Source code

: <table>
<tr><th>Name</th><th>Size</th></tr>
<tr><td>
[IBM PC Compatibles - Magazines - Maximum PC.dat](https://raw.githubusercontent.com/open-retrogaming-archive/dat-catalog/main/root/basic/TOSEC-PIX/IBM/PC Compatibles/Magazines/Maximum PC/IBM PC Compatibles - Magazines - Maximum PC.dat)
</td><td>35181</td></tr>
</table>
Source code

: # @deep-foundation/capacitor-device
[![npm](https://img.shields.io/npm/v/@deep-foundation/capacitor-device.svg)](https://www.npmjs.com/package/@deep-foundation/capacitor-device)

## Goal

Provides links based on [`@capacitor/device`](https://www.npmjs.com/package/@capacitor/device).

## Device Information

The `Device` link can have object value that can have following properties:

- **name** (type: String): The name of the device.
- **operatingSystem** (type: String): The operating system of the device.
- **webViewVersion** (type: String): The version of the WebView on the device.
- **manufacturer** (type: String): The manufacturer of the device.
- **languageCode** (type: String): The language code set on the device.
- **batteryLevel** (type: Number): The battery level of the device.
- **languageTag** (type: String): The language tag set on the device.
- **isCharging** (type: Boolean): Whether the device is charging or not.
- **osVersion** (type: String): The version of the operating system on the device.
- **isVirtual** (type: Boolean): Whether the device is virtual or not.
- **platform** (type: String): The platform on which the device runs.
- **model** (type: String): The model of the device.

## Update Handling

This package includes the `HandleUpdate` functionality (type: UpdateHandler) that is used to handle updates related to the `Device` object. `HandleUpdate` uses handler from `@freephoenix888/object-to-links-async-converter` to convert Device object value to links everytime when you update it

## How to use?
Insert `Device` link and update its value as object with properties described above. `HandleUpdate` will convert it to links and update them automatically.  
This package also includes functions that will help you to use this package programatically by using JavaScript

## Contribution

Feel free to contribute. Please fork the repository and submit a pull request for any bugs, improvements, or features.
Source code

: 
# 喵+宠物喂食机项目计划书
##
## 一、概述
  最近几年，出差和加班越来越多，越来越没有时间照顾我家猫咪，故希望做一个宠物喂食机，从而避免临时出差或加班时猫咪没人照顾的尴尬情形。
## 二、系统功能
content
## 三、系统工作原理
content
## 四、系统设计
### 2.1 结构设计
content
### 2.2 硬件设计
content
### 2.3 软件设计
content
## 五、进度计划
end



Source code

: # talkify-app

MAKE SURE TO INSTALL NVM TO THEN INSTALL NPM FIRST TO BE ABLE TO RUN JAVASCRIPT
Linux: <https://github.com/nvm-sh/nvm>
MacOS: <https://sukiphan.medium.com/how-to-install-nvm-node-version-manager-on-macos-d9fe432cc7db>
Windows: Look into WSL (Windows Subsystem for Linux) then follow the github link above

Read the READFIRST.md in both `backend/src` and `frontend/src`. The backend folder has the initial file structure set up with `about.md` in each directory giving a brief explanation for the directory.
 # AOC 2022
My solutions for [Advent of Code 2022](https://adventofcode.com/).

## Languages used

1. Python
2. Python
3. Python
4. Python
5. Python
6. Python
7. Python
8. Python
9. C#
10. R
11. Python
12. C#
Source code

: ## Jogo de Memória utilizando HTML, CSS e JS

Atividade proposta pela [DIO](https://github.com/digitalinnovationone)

═══

◆ Exercise prompt
Copy the lines of the entries above that mention "This".

◆ Written response
This package includes the `HandleUpdate` functionality (type: UpdateHandler) that is used to handle updates related to the `Device` object. `HandleUpdate` uses handler from `@freephoenix888/object-to-links-async-converter` to convert Device object value to links everytime when you update it
This package also includes functions that will help you to use this package programatically by using JavaScript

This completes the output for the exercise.